As mazelas desse Brasil patriarcal, sugado por agiotas e políticos da pior espécie, foram exploradas pelo próprio Oswald numa peça concebida em 1933, lançada em 1937 (às vésperas do Estado Novo) e montada no histórico ano de 1967 pelo Teatro Oficina sob a direção de José Celso Martinez Corrêa: O Rei da Vela.
Oswald era filho da aristocracia paulistana que faliu em 1929 com o crack da Bolsa de Nova York. Explora na peça um pouco a história desses aristocratas falidos que se uniram a prósperos burgueses para sobreviver, submissos ao capital estrangeiro.
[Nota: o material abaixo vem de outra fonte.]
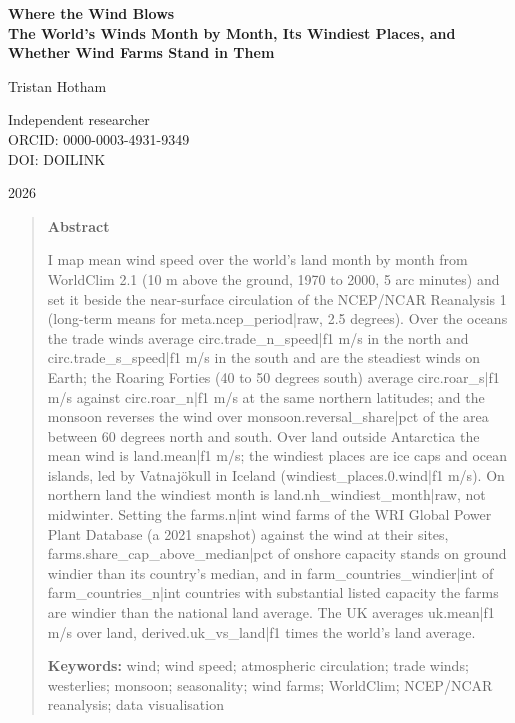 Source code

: \documentclass[11pt,a4paper]{article}
\begin{document}
\begin{center}
{\Large\bfseries Where the Wind Blows\\[2pt] The World's Winds Month by Month, Its Windiest Places, and Whether Wind Farms Stand in Them\par}
\vspace{1.2em}
{\large Tristan Hotham\par}
\vspace{0.3em}
{\small Independent researcher\\
ORCID: 0000-0003-4931-9349\\
DOI: {{DOILINK}}\par}
\vspace{0.8em}
2026
\end{center}

\begin{quote}
\small
\begin{center}\textbf{Abstract}\end{center}
I map mean wind speed over the world's land month by month from WorldClim 2.1 (10 m above the ground, 1970 to 2000, 5 arc minutes) and set it beside the near-surface circulation of the NCEP/NCAR Reanalysis 1 (long-term means for {{meta.ncep_period|raw}}, 2.5 degrees). Over the oceans the trade winds average {{circ.trade_n_speed|f1}} m/s in the north and {{circ.trade_s_speed|f1}} m/s in the south and are the steadiest winds on Earth; the Roaring Forties (40 to 50 degrees south) average {{circ.roar_s|f1}} m/s against {{circ.roar_n|f1}} m/s at the same northern latitudes; and the monsoon reverses the wind over {{monsoon.reversal_share|pct}} of the area between 60 degrees north and south. Over land outside Antarctica the mean wind is {{land.mean|f1}} m/s; the windiest places are ice caps and ocean islands, led by Vatnajökull in Iceland ({{windiest_places.0.wind|f1}} m/s). On northern land the windiest month is {{land.nh_windiest_month|raw}}, not midwinter. Setting the {{farms.n|int}} wind farms of the WRI Global Power Plant Database (a 2021 snapshot) against the wind at their sites, {{farms.share_cap_above_median|pct}} of onshore capacity stands on ground windier than its country's median, and in {{farm_countries_windier|int}} of {{farm_countries_n|int}} countries with substantial listed capacity the farms are windier than the national land average. The UK averages {{uk.mean|f1}} m/s over land, {{derived.uk_vs_land|f1}} times the world's land average.

\textbf{Keywords:} wind; wind speed; atmospheric circulation; trade winds; westerlies; monsoon; seasonality; wind farms; WorldClim; NCEP/NCAR reanalysis; data visualisation
\end{quote}
\end{document}
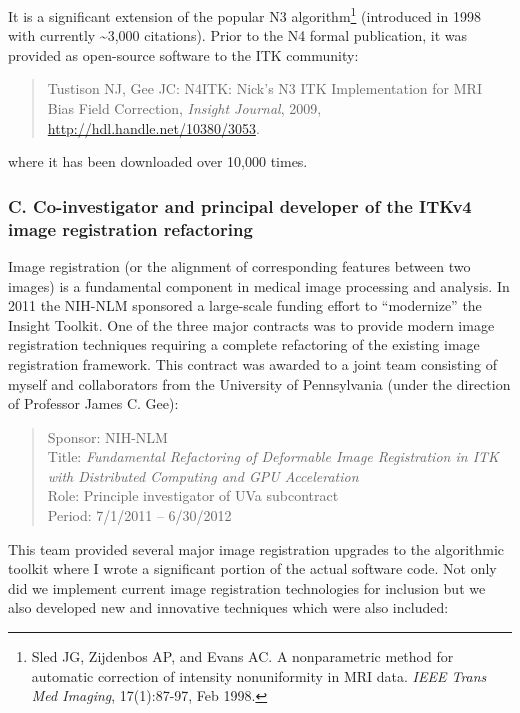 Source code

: \documentclass[11pt,]{article}
\let\rmarkdownfootnote\footnote%
\def\footnote{\protect\rmarkdownfootnote}
\begin{document}
It is a significant extension of the popular N3 algorithm\footnote{Sled
  JG, Zijdenbos AP, and Evans AC. A nonparametric method for automatic
  correction of intensity nonuniformity in MRI data. \emph{IEEE Trans
  Med Imaging}, 17(1):87-97, Feb 1998.} (introduced in 1998 with
currently \textasciitilde{}3,000 citations). Prior to the N4 formal
publication, it was provided as open-source software to the ITK
community:

\begin{quote}
Tustison NJ, Gee JC: N4ITK: Nick's N3 ITK Implementation for MRI Bias
Field Correction, \emph{Insight Journal}, 2009,
\url{http://hdl.handle.net/10380/3053}.
\end{quote}

where it has been downloaded over 10,000 times.

\subsubsection{C. Co-investigator and principal developer of the ITKv4
image registration
refactoring}\label{c.-co-investigator-and-principal-developer-of-the-itkv4-image-registration-refactoring}

Image registration (or the alignment of corresponding features between
two images) is a fundamental component in medical image processing and
analysis. In 2011 the NIH-NLM sponsored a large-scale funding effort to
``modernize'' the Insight Toolkit. One of the three major contracts was
to provide modern image registration techniques requiring a complete
refactoring of the existing image registration framework. This contract
was awarded to a joint team consisting of myself and collaborators from
the University of Pennsylvania (under the direction of Professor James
C. Gee):

\begin{quote}
Sponsor: NIH-NLM\\
Title: \emph{Fundamental Refactoring of Deformable Image Registration in
ITK with Distributed Computing and GPU Acceleration}\\
Role: Principle investigator of UVa subcontract\\
Period: 7/1/2011 -- 6/30/2012
\end{quote}

This team provided several major image registration upgrades to the
algorithmic toolkit where I wrote a significant portion of the actual
software code. Not only did we implement current image registration
technologies for inclusion but we also developed new and innovative
techniques which were also included:
\end{document}
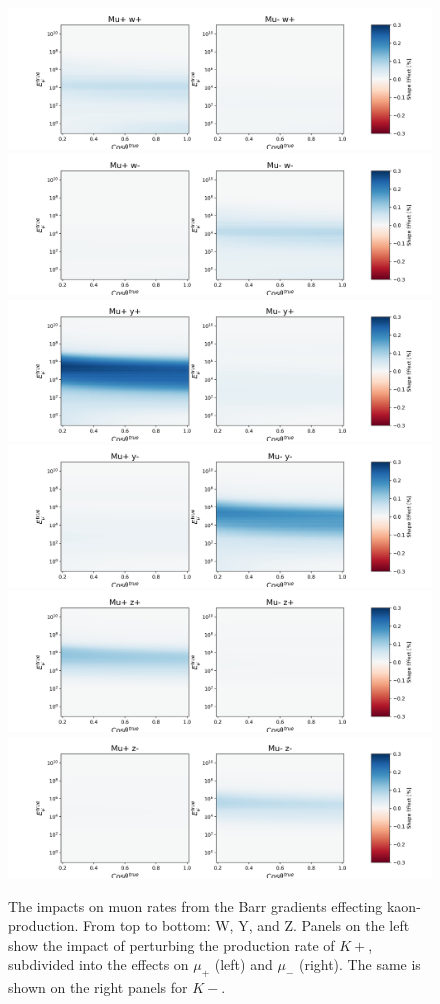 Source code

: \documentclass[main.tex]{subfiles}
\begin{document}
\begin{figure}
    \centering
    \includegraphics[width=0.45\linewidth]{./figures/muon/muon_barr_w+.png}%
    \includegraphics[width=0.45\linewidth]{./figures/muon/muon_barr_w-.png}
    \includegraphics[width=0.45\linewidth]{./figures/muon/muon_barr_y+.png}%
    \includegraphics[width=0.45\linewidth]{./figures/muon/muon_barr_y-.png}
    \includegraphics[width=0.45\linewidth]{./figures/muon/muon_barr_z+.png}%
    \includegraphics[width=0.45\linewidth]{./figures/muon/muon_barr_z-.png}
    \caption{The impacts on muon rates from the Barr gradients effecting kaon-production. From top to bottom: W, Y, and Z. Panels on the left show the impact of perturbing the production rate of $K+$, subdivided into the effects on $\mu_{+}$ (left) and $\mu_{-}$ (right). The same is shown on the right panels for $K-$.}
    \label{fig:barr_muon_kaon}
\end{figure}
\end{document}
A ressonância do visual tropicalista da peça do Oficina no universo musical brasileiro é evidente, bastando citar as capas dos discos do movimento tropicalista do qual participaram Caetano Veloso, Gilberto Gil, Tom Zé, Rita Lee e os Mutantes, os poetas Torquato Neto e Capinam, maestros de formação erudita como Júlio Medaglia e Rogério Duprat, além da cantora Gal Costa. A Tropicália, resumida num disco antológico, Panis et Circenses (1968), acentuou os paradoxos da cultura brasileira, ao incorporar todos os estilos, do brega ao rock, e superar as discussões em torno do arcaico e moderno. Tudo era deglutível, principalmente o estrangeiro. O movimento tropicalista foi marcado pela estética da pop art americana e pelo cruzamento híbrido entre a tradição musical brasileira com os grupos de rock de fora.
O Cinema Novo brasileiro foi igualmente uma arma contra todas as dicotomias. Nelson Pereira dos Santos absorveu o cinema experimental europeu, assim como Joaquim Pedro de Andrade, que transpôs Macunaíma para o cinema em 1969, retirando do anti-herói todos os poderes mágicos que tinha no livro. Seu Macunaíma acaba devorado por um Brasil ainda mais selvagem. Mais de uma vez, o diretor contestou que sua obra fosse "tropicalista", mas só a cena da feijoada com carne humana preparada na piscina (do Parque Lage, no Rio), com seu exotismo e cenografia felliniana, basta para justificar a filiação. De qualquer modo, é uma sequência que ilustra, como nenhuma outra imagem, a do banquete canibal do Manifesto Antropófago de 1928. Só a antropofagia nos une, dizia Oswald de Andrade. Deve ser verdade. (Antonio Gonçalves Filho)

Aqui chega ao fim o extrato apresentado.